Sep 1 2013

Researchers Find Deep-Sea Squid With Tentacle Tips That “Swim” on Their Own

MOSS LANDING, Calif – A new discovery shows that deep sea squid are slower swimmers with a weak, gelatinous body as compared to it’s brothers, but the Grimalditeuthis bonplandi has adapted its tentacles to become a fierce predator.

Until just a few years ago, marine biologists could only work with dead or dying specines of G. bonplandi that had been captured in deep-sea trawl nets. However, recent developments have allowed scientists to use video from underwater robots known as remotely operated vehicles (ROVs),  to study how these squids behave in their native habitat roughly one mile below the ocean surface.

The deep-sea squid Grimalditeuthis bonplandi seems to use a very different feeding strategy. A slow swimmer with a weak, gelatinous body, its tentacles are long, thin, fragile, and too weak to capture prey. Unlike any other known squid, its tentacles do not have any suckers, hooks, or photophores (glowing spots).

The lead author of the paper, Henk-Jan Hoving, was a postdoctoral fellow at MBARI from August 2010 until July 2013. He and his coauthors examined video of G. bonplandi taken during an MBARI ROV dive in Monterey Bay. They also analyzed video collected by several oil-industry ROVs in the Gulf of Mexico, as part of the Scientific and Environmental ROV Partnership Using Existing Industrial Technology (SERPENT) project. In addition, the researchers dissected over two dozen preserved squids from various collections.

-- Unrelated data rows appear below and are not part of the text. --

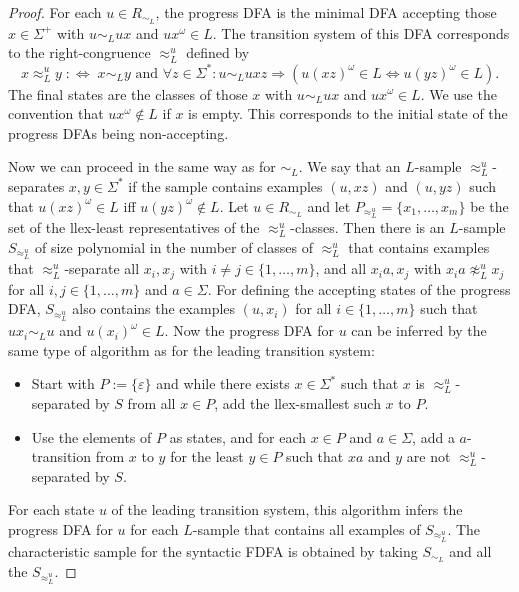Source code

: \documentclass[a4paper,USenglish,cleveref,autoref,thm-restate]{lipics-v2021}
\begin{document}
{\begin{proof}
For each $u \in R_{\sim_L}$, the progress DFA is the minimal DFA accepting those $x \in \Sigma^+$ with $u \sim_L ux$ and $ux^\omega \in L$. The transition system of this DFA corresponds to the right-congruence $\approx_L^u$ defined by
\[
x \approx_L^u y \; :\Leftrightarrow \; x \sim_L y
\text{ and } \forall z \in \Sigma^*: u \sim_L uxz \Rightarrow (u(xz)^\omega \in L \Leftrightarrow u(yz)^\omega \in L).
\]
The final states are the classes of those $x$ with $u \sim_L ux$ and $ux^\omega \in L$. 
We use the convention that $ux^\omega \notin L$ if $x$ is empty. This corresponds to the initial state of the progress DFAs being non-accepting.

Now we can proceed in the same way as for $\sim_L$. We say that an $L$-sample $\approx_L^u$-separates $x,y \in \Sigma^*$ if the sample contains examples $(u,xz)$ and $(u,yz)$ such that $u(xz)^\omega \in L$ iff $u(yz)^\omega \notin L$. 
Let $u \in R_{\sim_L}$ and let $P_{\approx_L^u} = \{x_1, \ldots, x_m\}$ be the set of the llex-least representatives of the $\approx_L^u$-classes. Then there is an  $L$-sample $S_{\approx_L^u}$ of size polynomial in the number of classes of $\approx_L^u$ that contains examples that $\approx_L^u$-separate all $x_i,x_j$ with $i \not=j \in \{1, \ldots, m\}$, and all $x_ia,x_j$ with $x_ia \not\approx_L^u x_j$ for all $i,j \in \{1, \ldots, m\}$ and $a \in \Sigma$. For defining the accepting states of the progress DFA,  $S_{\approx_L^u}$ also contains the examples $(u,x_i)$ for all $i \in \{1,\ldots,m\}$ such that $ux_i \sim_L u$ and $u(x_i)^\omega \in L$.
Now the progress DFA for $u$ can be inferred by the same type of algorithm as for the leading transition system:
\begin{itemize}
\item Start with $P := \{\varepsilon\}$ and while there exists $x \in \Sigma^*$ such that $x$ is $\approx_L^u$-separated by $S$ from all $x \in P$, add the llex-smallest such $x$ to $P$.
\item Use the elements of $P$ as states, and for each $x \in P$ and $a \in \Sigma$, add a $a$-transition from $x$ to $y$ for the least $y \in P$ such that $xa$ and $y$ are not $\approx_L^u$-separated by $S$.
\end{itemize}
For each state $u$ of the leading transition system, this algorithm infers the progress DFA for $u$ for each $L$-sample that contains all examples of $S_{\approx_L^u}$.
The characteristic sample for the syntactic FDFA is obtained by taking $S_{\sim_L}$ and all the $S_{\approx_L^u}$.
\end{proof}


}
\end{document}
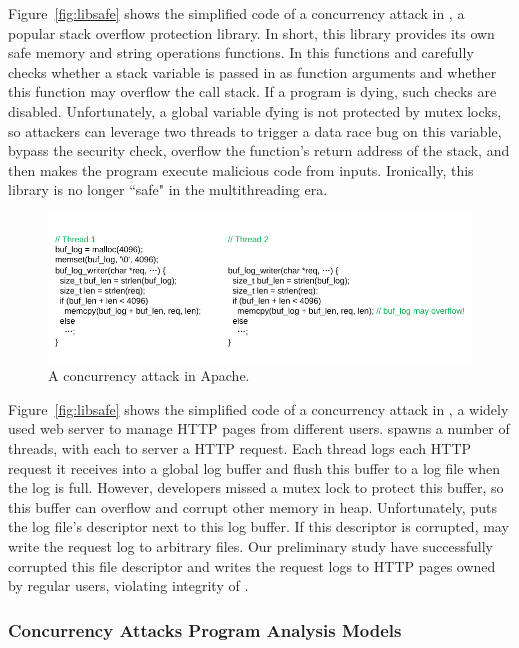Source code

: Figure~\ref{fig:libsafe} shows the simplified code of a concurrency attack in 
\libsafe, a popular stack overflow protection library. In short, this library 
provides its own safe memory and string operations functions. In this 
functions and carefully checks whether a stack variable is passed in as 
function arguments and whether this function may overflow the call stack. If a 
program is dying, such checks are disabled. Unfortunately, a global variable 
\v{dying} is not protected by mutex locks, so attackers can leverage two 
threads to trigger a data race bug on this variable, bypass the security 
check, overflow the function's return address of the stack, and then makes the 
program execute malicious code from inputs. Ironically, this \libsafe library 
is no longer ``safe" in the multithreading era.

\begin{figure}[t]
\centering
\includegraphics[width=0.99\columnwidth]{figures/apache}
\vspace{-.05in}
\caption{{A concurrency attack in Apache.}} \label{fig:apache}
\vspace{-.05in}
\end{figure}

Figure~\ref{fig:libsafe} shows the simplified code of a concurrency attack in 
\apache, a widely used web server to manage HTTP pages from different users. 
\apache spawns a number of threads, with each to server a HTTP request. Each 
thread logs each HTTP request it receives into a global log buffer and flush 
this buffer to a log file when the log is full. However, developers missed a 
mutex lock to protect this buffer, so this buffer can overflow and corrupt 
other memory in heap. Unfortunately, \apache puts the log file's descriptor next 
to this log buffer. If this descriptor is corrupted, \apache may write the 
request log to arbitrary files. Our preliminary study have successfully 
corrupted this file descriptor and writes the request logs to HTTP pages owned 
by regular users, violating integrity of \apache.

\subsubsection{Concurrency Attacks Program Analysis Models} 
\label{sec:attack-phase}

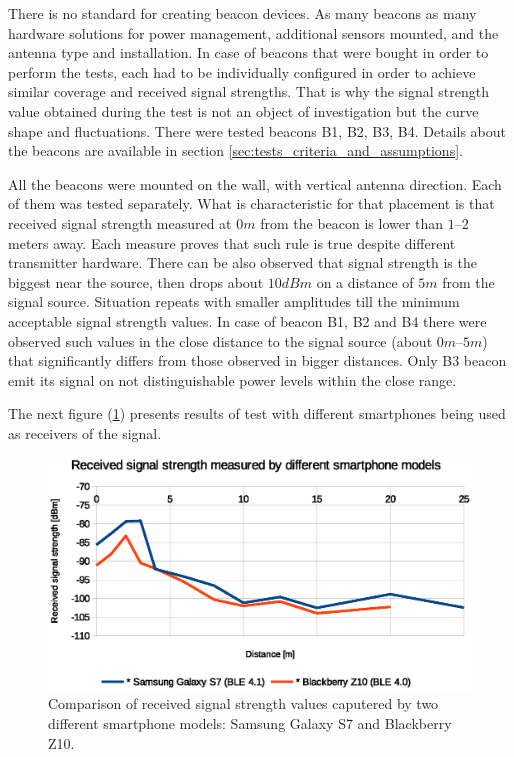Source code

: \documentclass[../main.tex]{subfiles}
\begin{document}
There is no standard for creating beacon devices. As many beacons as many hardware solutions for power management, additional sensors mounted, and the antenna type and installation. In case of beacons that were bought in order to perform the tests, each had to be individually configured in order to achieve similar coverage and received signal strengths. That is why the signal strength value obtained during the test is not an object of investigation but the curve shape and fluctuations. There were tested beacons B1, B2, B3, B4. Details about the beacons are available in section \ref{sec:tests_criteria_and_assumptions}.

All the beacons were mounted on the wall, with vertical antenna direction. Each of them was tested separately. What is characteristic for that placement is that received signal strength measured at $0 m$ from the beacon is lower than $1$--$2$ meters away. Each measure proves that such rule is true despite different transmitter hardware. There can be also observed that signal strength is the biggest near the source, then drops about $10dBm$ on a distance of $5m$ from the signal source. Situation repeats with smaller amplitudes till the minimum acceptable signal strength values. In case of beacon B1, B2 and B4 there were observed such values in the close distance to the signal source (about $0m$--$5m$) that significantly differs from those observed in bigger distances. Only B3 beacon emit its signal on not distinguishable power levels within the close range.

The next figure (\ref{fig:tests_case9_smartphone_comparison}) presents results of test with different smartphones being used as receivers of the signal.

\begin{figure}[!htbp]
\includegraphics[width=\textwidth, keepaspectratio]{pictures/tests_case9_smartphone_comparison}
\centering
\caption{Comparison of received signal strength values caputered by two different smartphone models: Samsung Galaxy S7 and Blackberry Z10.}
\label{fig:tests_case9_smartphone_comparison}
\end{figure}
\end{document}

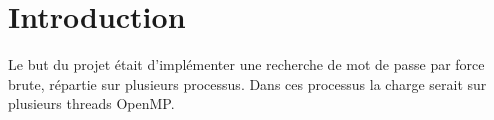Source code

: \section*{Introduction} %
\label{sec:introduction}
Le but du projet était d'implémenter une recherche de mot de passe par force brute, répartie sur plusieurs processus. Dans ces processus la charge serait sur plusieurs threads OpenMP.

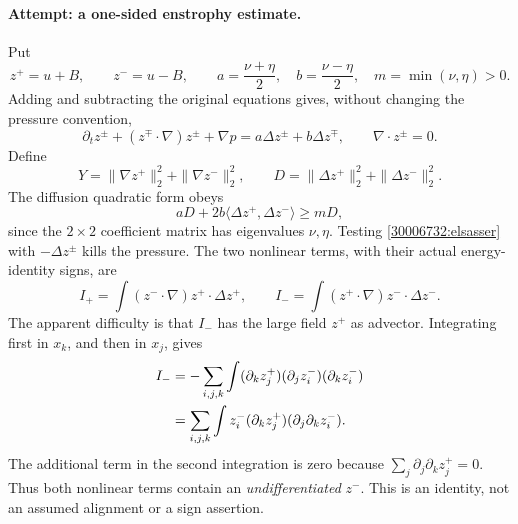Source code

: \documentclass[11pt,a4paper]{article}
\numberwithin{equation}{section}
\begin{document}
\paragraph{Attempt: a one-sided enstrophy estimate.}
Put
\[
 z^+=u+B,\qquad z^-=u-B,\qquad
 a=\frac{\nu+\eta}{2},\quad b=\frac{\nu-\eta}{2},\quad
 m=\min(\nu,\eta)>0.
\]
Adding and subtracting the original equations gives, without changing the
pressure convention,
\begin{equation}\label{30006732:elsasser}
 \partial_tz^\pm+(z^\mp\cdot\nabla)z^\pm+\nabla p
 =a\Delta z^\pm+b\Delta z^\mp,
 \qquad \nabla\cdot z^\pm=0.
\end{equation}
Define
\[
 Y=\|\nabla z^+\|_2^2+\|\nabla z^-\|_2^2,\qquad
 D=\|\Delta z^+\|_2^2+\|\Delta z^-\|_2^2.
\]
The diffusion quadratic form obeys
\begin{equation}\label{30006732:diffusion}
 aD+2b\langle\Delta z^+,\Delta z^-\rangle\geq mD,
\end{equation}
since the $2\times2$ coefficient matrix has eigenvalues $\nu,\eta$.
Testing \eqref{30006732:elsasser} with $-\Delta z^\pm$ kills the pressure.
The two nonlinear terms, with their actual energy-identity signs, are
\[
 I_+=\int (z^-\cdot\nabla)z^+\cdot\Delta z^+,
 \qquad I_-=\int (z^+\cdot\nabla)z^-\cdot\Delta z^-.
\]
The apparent difficulty is that $I_-$ has the large field $z^+$ as
advector. Integrating first in $x_k$, and then in $x_j$, gives
\begin{align}
 I_-&=-\sum_{i,j,k}\int
       (\partial_k z^+_j)(\partial_j z^-_i)(\partial_k z^-_i)
       \notag\\
 &=\sum_{i,j,k}\int z^-_i(\partial_k z^+_j)
                         (\partial_j\partial_k z^-_i).
 \label{30006732:cancellation}
\end{align}
The additional term in the second integration is zero because
$\sum_j\partial_j\partial_k z^+_j=0$. Thus both nonlinear terms contain
an \emph{undifferentiated} $z^-$. This is an identity, not an assumed
alignment or a sign assertion.
\end{document}
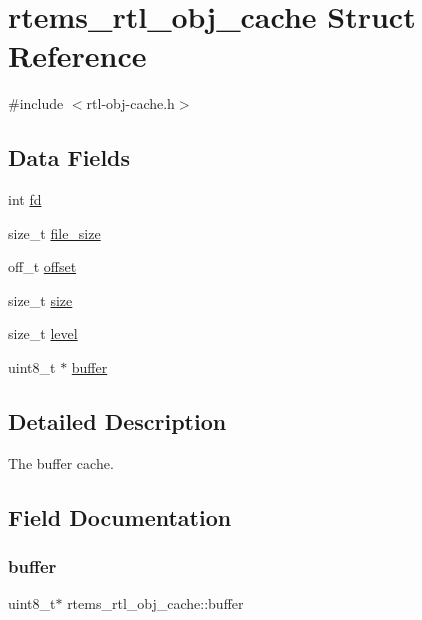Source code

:\hypertarget{structrtems__rtl__obj__cache}{}\section{rtems\+\_\+rtl\+\_\+obj\+\_\+cache Struct Reference}
\label{structrtems__rtl__obj__cache}


{\ttfamily \#include $<$rtl-\/obj-\/cache.\+h$>$}

\subsection*{Data Fields}
\begin{DoxyCompactItemize}
\item 
int \mbox{\hyperlink{structrtems__rtl__obj__cache_a2b210774893a9274d70430b6990861e6}{fd}}
\item 
size\+\_\+t \mbox{\hyperlink{structrtems__rtl__obj__cache_a02a8e524e7ea0b47bc3217e4363b9388}{file\+\_\+size}}
\item 
off\+\_\+t \mbox{\hyperlink{structrtems__rtl__obj__cache_a8f70d67ca5dfbdf4d14922829552355a}{offset}}
\item 
size\+\_\+t \mbox{\hyperlink{structrtems__rtl__obj__cache_a3ceefd27ca6b0fa48f1803dc8e72dcda}{size}}
\item 
size\+\_\+t \mbox{\hyperlink{structrtems__rtl__obj__cache_a956761b9b108b91a33d5329f5cafc5e6}{level}}
\item 
uint8\+\_\+t $\ast$ \mbox{\hyperlink{structrtems__rtl__obj__cache_a1b3284709ec2da1e8bc8f98192eba7fd}{buffer}}
\end{DoxyCompactItemize}


\subsection{Detailed Description}
The buffer cache. 

\subsection{Field Documentation}
\mbox{\label{structrtems__rtl__obj__cache_a1b3284709ec2da1e8bc8f98192eba7fd}} 
\subsubsection{\texorpdfstring{buffer}{buffer}}
{\footnotesize\ttfamily uint8\+\_\+t$\ast$ rtems\+\_\+rtl\+\_\+obj\+\_\+cache\+::buffer}

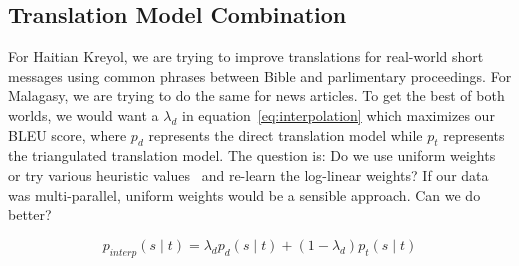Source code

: \documentclass[11pt]{article}
\begin{document}
	

\subsection{Translation Model Combination}
\label{sec:interpolation}
	For Haitian Kreyol, we are trying to improve translations for real-world short messages using common phrases between Bible and parlimentary proceedings. For Malagasy, we are trying to do the same for news articles. To get the best of both worlds, we would want a $\lambda_{d}$ in equation~\eqref{eq:interpolation} which maximizes our BLEU score, where $p_{d}$ represents the direct translation model while $p_{t}$ represents the triangulated translation model. The question is: Do we use uniform weights~\cite{Cohn:07} or try various heuristic values~\cite{Nakov:12} and re-learn the log-linear weights? If our data was multi-parallel, uniform weights would be a sensible approach. Can we do better? 


	\begin{equation} \label{eq:interpolation}
		p_{interp}(s \mid t) = \lambda_{d} p_{d}(s \mid t) + (1 - \lambda_{d}) p_{t}(s \mid t)
	\end{equation}

	
\end{document}
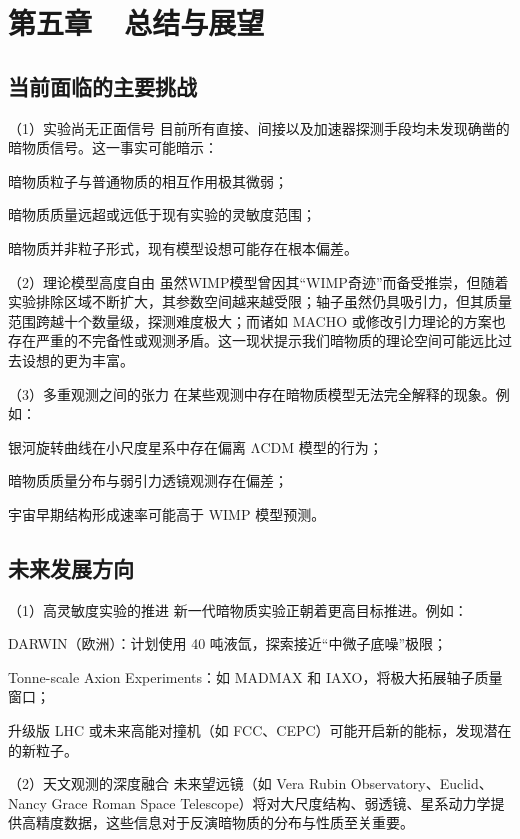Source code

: \section*{第五章~~总结与展望}

\setcounter{section}{5} \setcounter{subsection}{0}
\setcounter{table}{0} \setcounter{figure}{0} \setcounter{equation}{0}

\subsection{当前面临的主要挑战}

（1）实验尚无正面信号
目前所有直接、间接以及加速器探测手段均未发现确凿的暗物质信号。这一事实可能暗示：

暗物质粒子与普通物质的相互作用极其微弱；

暗物质质量远超或远低于现有实验的灵敏度范围；

暗物质并非粒子形式，现有模型设想可能存在根本偏差。

（2）理论模型高度自由
虽然WIMP模型曾因其“WIMP奇迹”而备受推崇，但随着实验排除区域不断扩大，其参数空间越来越受限；轴子虽然仍具吸引力，但其质量范围跨越十个数量级，探测难度极大；而诸如 MACHO 或修改引力理论的方案也存在严重的不完备性或观测矛盾。这一现状提示我们暗物质的理论空间可能远比过去设想的更为丰富。

（3）多重观测之间的张力
在某些观测中存在暗物质模型无法完全解释的现象。例如：

银河旋转曲线在小尺度星系中存在偏离 ΛCDM 模型的行为；

暗物质质量分布与弱引力透镜观测存在偏差；

宇宙早期结构形成速率可能高于 WIMP 模型预测。

\subsection{未来发展方向}

（1）高灵敏度实验的推进
新一代暗物质实验正朝着更高目标推进。例如：

DARWIN（欧洲）：计划使用 40 吨液氙，探索接近“中微子底噪”极限；

Tonne-scale Axion Experiments：如 MADMAX 和 IAXO，将极大拓展轴子质量窗口；

升级版 LHC 或未来高能对撞机（如 FCC、CEPC）可能开启新的能标，发现潜在的新粒子。

（2）天文观测的深度融合
未来望远镜（如 Vera Rubin Observatory、Euclid、Nancy Grace Roman Space Telescope）将对大尺度结构、弱透镜、星系动力学提供高精度数据，这些信息对于反演暗物质的分布与性质至关重要。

When the ROVs first approached, most of the squids were hanging motionless in the water with their eight arms spread wide and their two long, thin tentacles dangling below. What intrigued the researchers was that the squids’ tentacles did not move on their own, but were propelled by fluttering and flapping motions of thin, fin-like membranes on the clubs. The clubs appeared to swim on their own, with the tentacles trailing behind.

Instead of using its muscles to extend its tentacles, like most squids, G. bonplandi sends its clubs swimming away from its body, dragging the tentacles behind them. After the tentacles are extended, the clubs continue to wiggle independently of the tentacles.

When threatened, instead of retracting its tentacles as most squids would do, G. bonplandi swims down toward its clubs. After swimming alongside its clubs, the squid coils both the tentacles and clubs and hides them within its arms before swimming away.